> [Exercise details] Go through the records below and count every line containing "HasCompany". Reply with the count alone.
<<<<
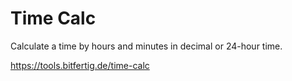 # Time Calc

Calculate a time by hours and minutes in decimal or 24-hour time.

https://tools.bitfertig.de/time-calc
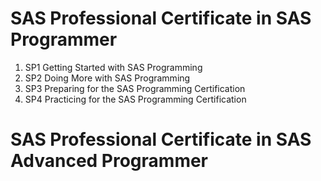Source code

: # SAS Professional Certificate in SAS Programmer

1. SP1 Getting Started with SAS Programming
2. SP2 Doing More with SAS Programming
3. SP3 Preparing for the SAS Programming Certification
4. SP4 Practicing for the SAS Programming Certification

# SAS Professional Certificate in SAS Advanced Programmer

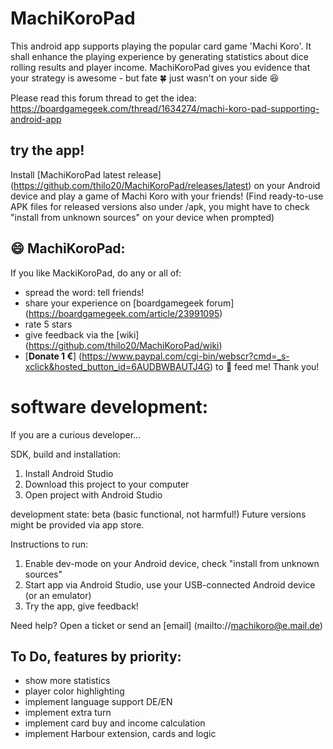 # MachiKoroPad
This android app supports playing the popular card game 'Machi Koro'. 
It shall enhance the playing experience by generating statistics about dice rolling results and player income.
MachiKoroPad gives you evidence that your strategy is awesome - but fate :four_leaf_clover: just wasn't on your side :laughing:

Please read this forum thread to get the idea: 
https://boardgamegeek.com/thread/1634274/machi-koro-pad-supporting-android-app

## try the app!
Install [MachiKoroPad latest release] (https://github.com/thilo20/MachiKoroPad/releases/latest) on your Android device and play a game of Machi Koro with your friends!
(Find ready-to-use APK files for released versions also under /apk, you might have to check "install from unknown sources" on your device when prompted)

## :smile: MachiKoroPad:
If you like MackiKoroPad, do any or all of:

- spread the word: tell friends! 
- share your experience on [boardgamegeek forum] (https://boardgamegeek.com/article/23991095)
- rate 5 stars
- give feedback via the [wiki] (https://github.com/thilo20/MachiKoroPad/wiki)
- [**Donate 1 €**] (https://www.paypal.com/cgi-bin/webscr?cmd=_s-xclick&hosted_button_id=6AUDBWBAUTJ4G) to :icecream: feed me! Thank you!


# software development:
If you are a curious developer...
 
SDK, build and installation:
1.	Install Android Studio
2.	Download this project to your computer
3.	Open project with Android Studio

development state: beta (basic functional, not harmful!)
Future versions might be provided via app store.

Instructions to run:
1.	Enable dev-mode on your Android device, check "install from unknown sources"
2.  Start app via Android Studio, use your USB-connected Android device (or an emulator)
3.	Try the app, give feedback!

Need help? Open a ticket or send an [email] (mailto://machikoro@e.mail.de)

## To Do, features by priority:
- show more statistics
- player color highlighting
- implement language support DE/EN
- implement extra turn
- implement card buy and income calculation
- implement Harbour extension, cards and logic

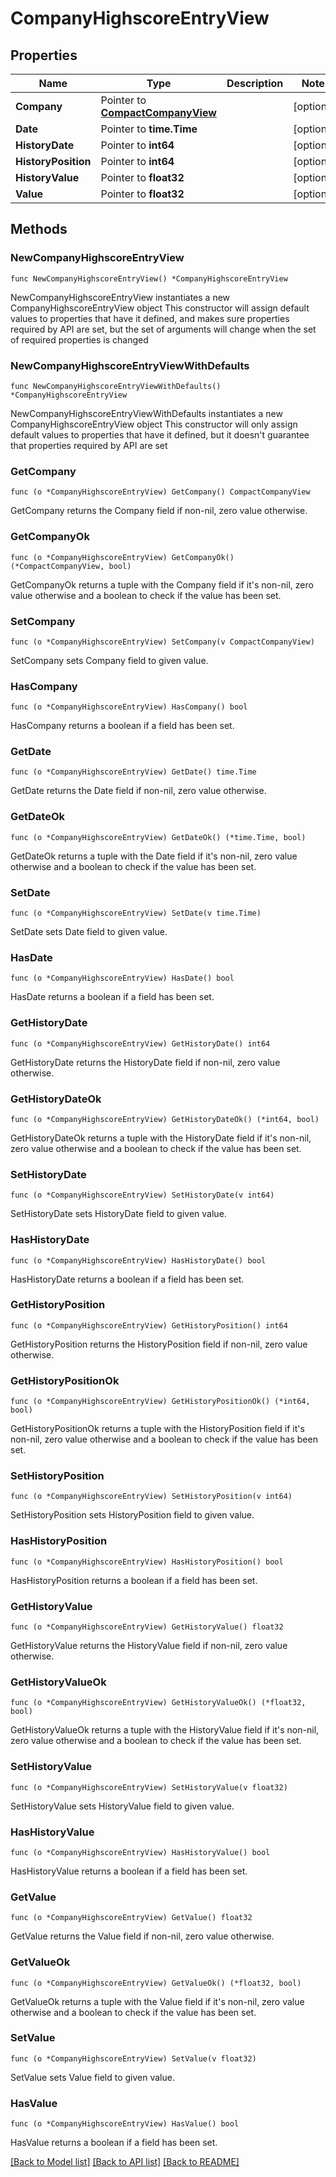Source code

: # CompanyHighscoreEntryView

## Properties

Name | Type | Description | Notes
------------ | ------------- | ------------- | -------------
**Company** | Pointer to [**CompactCompanyView**](CompactCompanyView.md) |  | [optional] 
**Date** | Pointer to **time.Time** |  | [optional] 
**HistoryDate** | Pointer to **int64** |  | [optional] 
**HistoryPosition** | Pointer to **int64** |  | [optional] 
**HistoryValue** | Pointer to **float32** |  | [optional] 
**Value** | Pointer to **float32** |  | [optional] 

## Methods

### NewCompanyHighscoreEntryView

`func NewCompanyHighscoreEntryView() *CompanyHighscoreEntryView`

NewCompanyHighscoreEntryView instantiates a new CompanyHighscoreEntryView object
This constructor will assign default values to properties that have it defined,
and makes sure properties required by API are set, but the set of arguments
will change when the set of required properties is changed

### NewCompanyHighscoreEntryViewWithDefaults

`func NewCompanyHighscoreEntryViewWithDefaults() *CompanyHighscoreEntryView`

NewCompanyHighscoreEntryViewWithDefaults instantiates a new CompanyHighscoreEntryView object
This constructor will only assign default values to properties that have it defined,
but it doesn't guarantee that properties required by API are set

### GetCompany

`func (o *CompanyHighscoreEntryView) GetCompany() CompactCompanyView`

GetCompany returns the Company field if non-nil, zero value otherwise.

### GetCompanyOk

`func (o *CompanyHighscoreEntryView) GetCompanyOk() (*CompactCompanyView, bool)`

GetCompanyOk returns a tuple with the Company field if it's non-nil, zero value otherwise
and a boolean to check if the value has been set.

### SetCompany

`func (o *CompanyHighscoreEntryView) SetCompany(v CompactCompanyView)`

SetCompany sets Company field to given value.

### HasCompany

`func (o *CompanyHighscoreEntryView) HasCompany() bool`

HasCompany returns a boolean if a field has been set.

### GetDate

`func (o *CompanyHighscoreEntryView) GetDate() time.Time`

GetDate returns the Date field if non-nil, zero value otherwise.

### GetDateOk

`func (o *CompanyHighscoreEntryView) GetDateOk() (*time.Time, bool)`

GetDateOk returns a tuple with the Date field if it's non-nil, zero value otherwise
and a boolean to check if the value has been set.

### SetDate

`func (o *CompanyHighscoreEntryView) SetDate(v time.Time)`

SetDate sets Date field to given value.

### HasDate

`func (o *CompanyHighscoreEntryView) HasDate() bool`

HasDate returns a boolean if a field has been set.

### GetHistoryDate

`func (o *CompanyHighscoreEntryView) GetHistoryDate() int64`

GetHistoryDate returns the HistoryDate field if non-nil, zero value otherwise.

### GetHistoryDateOk

`func (o *CompanyHighscoreEntryView) GetHistoryDateOk() (*int64, bool)`

GetHistoryDateOk returns a tuple with the HistoryDate field if it's non-nil, zero value otherwise
and a boolean to check if the value has been set.

### SetHistoryDate

`func (o *CompanyHighscoreEntryView) SetHistoryDate(v int64)`

SetHistoryDate sets HistoryDate field to given value.

### HasHistoryDate

`func (o *CompanyHighscoreEntryView) HasHistoryDate() bool`

HasHistoryDate returns a boolean if a field has been set.

### GetHistoryPosition

`func (o *CompanyHighscoreEntryView) GetHistoryPosition() int64`

GetHistoryPosition returns the HistoryPosition field if non-nil, zero value otherwise.

### GetHistoryPositionOk

`func (o *CompanyHighscoreEntryView) GetHistoryPositionOk() (*int64, bool)`

GetHistoryPositionOk returns a tuple with the HistoryPosition field if it's non-nil, zero value otherwise
and a boolean to check if the value has been set.

### SetHistoryPosition

`func (o *CompanyHighscoreEntryView) SetHistoryPosition(v int64)`

SetHistoryPosition sets HistoryPosition field to given value.

### HasHistoryPosition

`func (o *CompanyHighscoreEntryView) HasHistoryPosition() bool`

HasHistoryPosition returns a boolean if a field has been set.

### GetHistoryValue

`func (o *CompanyHighscoreEntryView) GetHistoryValue() float32`

GetHistoryValue returns the HistoryValue field if non-nil, zero value otherwise.

### GetHistoryValueOk

`func (o *CompanyHighscoreEntryView) GetHistoryValueOk() (*float32, bool)`

GetHistoryValueOk returns a tuple with the HistoryValue field if it's non-nil, zero value otherwise
and a boolean to check if the value has been set.

### SetHistoryValue

`func (o *CompanyHighscoreEntryView) SetHistoryValue(v float32)`

SetHistoryValue sets HistoryValue field to given value.

### HasHistoryValue

`func (o *CompanyHighscoreEntryView) HasHistoryValue() bool`

HasHistoryValue returns a boolean if a field has been set.

### GetValue

`func (o *CompanyHighscoreEntryView) GetValue() float32`

GetValue returns the Value field if non-nil, zero value otherwise.

### GetValueOk

`func (o *CompanyHighscoreEntryView) GetValueOk() (*float32, bool)`

GetValueOk returns a tuple with the Value field if it's non-nil, zero value otherwise
and a boolean to check if the value has been set.

### SetValue

`func (o *CompanyHighscoreEntryView) SetValue(v float32)`

SetValue sets Value field to given value.

### HasValue

`func (o *CompanyHighscoreEntryView) HasValue() bool`

HasValue returns a boolean if a field has been set.


[[Back to Model list]](../README.md#documentation-for-models) [[Back to API list]](../README.md#documentation-for-api-endpoints) [[Back to README]](../README.md)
>>>>
> [Response area] 3